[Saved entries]
[Start of Attachment]

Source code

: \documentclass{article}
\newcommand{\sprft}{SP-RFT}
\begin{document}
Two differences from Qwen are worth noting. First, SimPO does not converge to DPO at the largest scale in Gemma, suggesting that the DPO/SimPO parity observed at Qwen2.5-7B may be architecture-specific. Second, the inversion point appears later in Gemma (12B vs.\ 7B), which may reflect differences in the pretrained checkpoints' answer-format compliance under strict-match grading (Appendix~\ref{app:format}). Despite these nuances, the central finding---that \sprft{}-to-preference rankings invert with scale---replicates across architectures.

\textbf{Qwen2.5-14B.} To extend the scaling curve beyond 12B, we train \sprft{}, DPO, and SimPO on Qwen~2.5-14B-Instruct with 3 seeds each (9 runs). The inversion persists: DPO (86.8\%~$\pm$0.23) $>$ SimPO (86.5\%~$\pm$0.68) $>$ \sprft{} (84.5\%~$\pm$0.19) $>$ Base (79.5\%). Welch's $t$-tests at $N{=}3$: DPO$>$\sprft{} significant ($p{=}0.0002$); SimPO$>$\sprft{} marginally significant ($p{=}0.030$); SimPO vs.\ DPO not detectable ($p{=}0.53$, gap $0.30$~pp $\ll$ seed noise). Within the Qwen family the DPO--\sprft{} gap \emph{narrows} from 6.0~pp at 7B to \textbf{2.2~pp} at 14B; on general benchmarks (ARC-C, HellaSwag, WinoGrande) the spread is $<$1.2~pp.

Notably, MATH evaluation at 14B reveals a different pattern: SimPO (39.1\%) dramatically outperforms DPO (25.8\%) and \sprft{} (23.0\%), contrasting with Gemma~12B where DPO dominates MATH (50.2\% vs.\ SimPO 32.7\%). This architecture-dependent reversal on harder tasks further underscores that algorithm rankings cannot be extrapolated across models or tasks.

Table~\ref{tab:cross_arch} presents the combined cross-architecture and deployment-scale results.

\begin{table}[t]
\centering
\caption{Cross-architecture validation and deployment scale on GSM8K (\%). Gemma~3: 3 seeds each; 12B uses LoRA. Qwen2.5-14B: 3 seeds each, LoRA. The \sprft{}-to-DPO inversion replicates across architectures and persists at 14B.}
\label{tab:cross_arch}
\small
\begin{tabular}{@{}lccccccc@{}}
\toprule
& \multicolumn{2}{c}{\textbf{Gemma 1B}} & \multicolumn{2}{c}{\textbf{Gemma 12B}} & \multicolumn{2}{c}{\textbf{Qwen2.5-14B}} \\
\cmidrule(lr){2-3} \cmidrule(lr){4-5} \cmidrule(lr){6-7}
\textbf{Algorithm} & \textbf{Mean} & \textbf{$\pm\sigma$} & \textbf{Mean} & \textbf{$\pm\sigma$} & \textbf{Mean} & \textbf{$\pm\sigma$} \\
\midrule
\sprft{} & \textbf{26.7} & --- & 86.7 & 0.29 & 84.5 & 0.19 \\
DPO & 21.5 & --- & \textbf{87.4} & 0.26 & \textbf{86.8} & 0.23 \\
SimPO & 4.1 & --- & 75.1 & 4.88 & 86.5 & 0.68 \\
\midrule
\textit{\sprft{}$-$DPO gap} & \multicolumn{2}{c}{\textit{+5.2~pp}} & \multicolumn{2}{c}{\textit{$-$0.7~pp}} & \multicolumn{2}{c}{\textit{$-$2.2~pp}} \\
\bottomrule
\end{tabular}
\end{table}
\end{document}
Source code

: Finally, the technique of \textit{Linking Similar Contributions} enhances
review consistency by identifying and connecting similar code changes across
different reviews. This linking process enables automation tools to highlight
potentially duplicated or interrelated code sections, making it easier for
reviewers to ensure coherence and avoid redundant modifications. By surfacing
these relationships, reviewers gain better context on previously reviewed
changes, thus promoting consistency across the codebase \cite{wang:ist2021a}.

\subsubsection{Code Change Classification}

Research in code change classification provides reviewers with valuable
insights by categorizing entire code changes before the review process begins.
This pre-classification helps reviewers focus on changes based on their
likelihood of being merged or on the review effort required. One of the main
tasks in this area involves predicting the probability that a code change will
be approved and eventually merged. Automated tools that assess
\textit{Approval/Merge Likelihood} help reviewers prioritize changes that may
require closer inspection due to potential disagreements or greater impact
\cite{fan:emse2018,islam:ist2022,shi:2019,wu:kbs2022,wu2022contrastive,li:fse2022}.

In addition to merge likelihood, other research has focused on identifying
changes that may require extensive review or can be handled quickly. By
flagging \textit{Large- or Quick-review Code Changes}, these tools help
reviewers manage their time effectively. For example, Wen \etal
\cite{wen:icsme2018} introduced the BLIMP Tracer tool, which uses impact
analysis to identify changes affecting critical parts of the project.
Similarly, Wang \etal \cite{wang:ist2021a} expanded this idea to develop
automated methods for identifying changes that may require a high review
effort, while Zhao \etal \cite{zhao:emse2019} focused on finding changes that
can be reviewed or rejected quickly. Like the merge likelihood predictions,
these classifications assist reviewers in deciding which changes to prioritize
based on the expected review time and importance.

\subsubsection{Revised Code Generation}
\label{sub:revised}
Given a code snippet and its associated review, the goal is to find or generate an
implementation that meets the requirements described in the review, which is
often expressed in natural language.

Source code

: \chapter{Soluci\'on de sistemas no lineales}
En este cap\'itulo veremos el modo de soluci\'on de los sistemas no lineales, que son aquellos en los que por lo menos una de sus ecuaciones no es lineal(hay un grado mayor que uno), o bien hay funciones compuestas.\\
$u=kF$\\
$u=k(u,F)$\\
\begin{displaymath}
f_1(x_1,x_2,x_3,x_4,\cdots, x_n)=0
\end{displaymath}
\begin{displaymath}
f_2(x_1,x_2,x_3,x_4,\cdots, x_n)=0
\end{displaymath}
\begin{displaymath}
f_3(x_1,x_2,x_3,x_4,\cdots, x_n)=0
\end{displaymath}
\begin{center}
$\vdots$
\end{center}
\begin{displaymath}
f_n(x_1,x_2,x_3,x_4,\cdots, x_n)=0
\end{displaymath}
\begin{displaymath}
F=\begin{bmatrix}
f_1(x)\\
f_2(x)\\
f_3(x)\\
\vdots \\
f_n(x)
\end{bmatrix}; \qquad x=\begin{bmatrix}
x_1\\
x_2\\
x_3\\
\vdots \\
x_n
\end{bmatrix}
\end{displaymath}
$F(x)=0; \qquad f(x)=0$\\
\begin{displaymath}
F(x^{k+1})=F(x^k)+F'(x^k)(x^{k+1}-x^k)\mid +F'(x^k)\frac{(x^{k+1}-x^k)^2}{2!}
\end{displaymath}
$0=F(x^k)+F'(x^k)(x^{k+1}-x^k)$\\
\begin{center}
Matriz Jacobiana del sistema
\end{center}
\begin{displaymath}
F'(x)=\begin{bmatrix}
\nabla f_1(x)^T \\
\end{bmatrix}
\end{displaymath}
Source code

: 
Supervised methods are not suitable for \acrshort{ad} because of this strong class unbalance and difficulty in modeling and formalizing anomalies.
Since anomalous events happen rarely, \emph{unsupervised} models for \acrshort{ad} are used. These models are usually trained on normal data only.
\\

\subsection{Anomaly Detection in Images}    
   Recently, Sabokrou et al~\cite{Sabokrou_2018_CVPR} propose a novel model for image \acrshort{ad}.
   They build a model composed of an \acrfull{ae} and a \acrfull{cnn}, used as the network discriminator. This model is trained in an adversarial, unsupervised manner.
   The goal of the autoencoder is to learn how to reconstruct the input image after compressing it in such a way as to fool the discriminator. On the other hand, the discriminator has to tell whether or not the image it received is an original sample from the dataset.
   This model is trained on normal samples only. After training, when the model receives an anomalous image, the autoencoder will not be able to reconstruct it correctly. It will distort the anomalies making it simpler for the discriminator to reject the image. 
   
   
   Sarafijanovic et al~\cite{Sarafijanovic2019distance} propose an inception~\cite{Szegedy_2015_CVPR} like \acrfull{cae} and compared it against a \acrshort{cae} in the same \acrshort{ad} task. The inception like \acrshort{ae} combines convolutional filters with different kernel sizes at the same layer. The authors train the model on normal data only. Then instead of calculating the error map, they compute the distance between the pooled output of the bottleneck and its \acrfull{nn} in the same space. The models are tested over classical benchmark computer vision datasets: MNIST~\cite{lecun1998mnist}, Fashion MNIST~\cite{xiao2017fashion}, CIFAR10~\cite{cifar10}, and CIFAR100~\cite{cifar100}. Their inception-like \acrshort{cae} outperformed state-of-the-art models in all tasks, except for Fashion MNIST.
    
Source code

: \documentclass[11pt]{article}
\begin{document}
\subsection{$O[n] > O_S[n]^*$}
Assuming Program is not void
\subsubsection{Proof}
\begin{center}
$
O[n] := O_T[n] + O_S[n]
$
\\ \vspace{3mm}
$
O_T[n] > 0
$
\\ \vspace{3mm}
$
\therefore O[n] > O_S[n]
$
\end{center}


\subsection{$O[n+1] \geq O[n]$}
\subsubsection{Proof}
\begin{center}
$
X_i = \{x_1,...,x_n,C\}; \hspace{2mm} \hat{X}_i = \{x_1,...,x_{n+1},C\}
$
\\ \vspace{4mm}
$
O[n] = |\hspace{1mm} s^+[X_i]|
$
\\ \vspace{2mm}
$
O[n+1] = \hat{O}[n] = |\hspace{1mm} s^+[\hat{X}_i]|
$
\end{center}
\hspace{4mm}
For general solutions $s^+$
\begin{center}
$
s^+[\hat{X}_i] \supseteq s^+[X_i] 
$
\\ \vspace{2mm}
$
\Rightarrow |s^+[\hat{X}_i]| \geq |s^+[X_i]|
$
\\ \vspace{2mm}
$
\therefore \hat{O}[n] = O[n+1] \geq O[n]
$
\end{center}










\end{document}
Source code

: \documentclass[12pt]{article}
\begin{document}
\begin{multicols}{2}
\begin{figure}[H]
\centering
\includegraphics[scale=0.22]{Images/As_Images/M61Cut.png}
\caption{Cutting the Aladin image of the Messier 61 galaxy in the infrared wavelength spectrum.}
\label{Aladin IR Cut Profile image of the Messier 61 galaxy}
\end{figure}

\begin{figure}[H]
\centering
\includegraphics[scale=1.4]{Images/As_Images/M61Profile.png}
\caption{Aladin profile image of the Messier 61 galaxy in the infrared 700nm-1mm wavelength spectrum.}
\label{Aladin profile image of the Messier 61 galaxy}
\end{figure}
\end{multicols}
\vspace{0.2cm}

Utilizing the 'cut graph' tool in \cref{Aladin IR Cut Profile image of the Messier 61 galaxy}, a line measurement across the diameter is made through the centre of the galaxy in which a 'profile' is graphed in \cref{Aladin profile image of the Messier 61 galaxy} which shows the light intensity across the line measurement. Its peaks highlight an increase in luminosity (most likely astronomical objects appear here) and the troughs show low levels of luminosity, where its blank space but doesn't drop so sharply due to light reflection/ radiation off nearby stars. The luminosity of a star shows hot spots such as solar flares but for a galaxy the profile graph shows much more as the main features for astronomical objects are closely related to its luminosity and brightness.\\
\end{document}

[End of Attachment]

◆ YOUR INSTRUCTIONS ◆
The expected result is a copy of each line in the records where "tools" appears.

◆ SOLVED EXERCISE ◆
different reviews. This linking process enables automation tools to highlight
be approved and eventually merged. Automated tools that assess
flagging \textit{Large- or Quick-review Code Changes}, these tools help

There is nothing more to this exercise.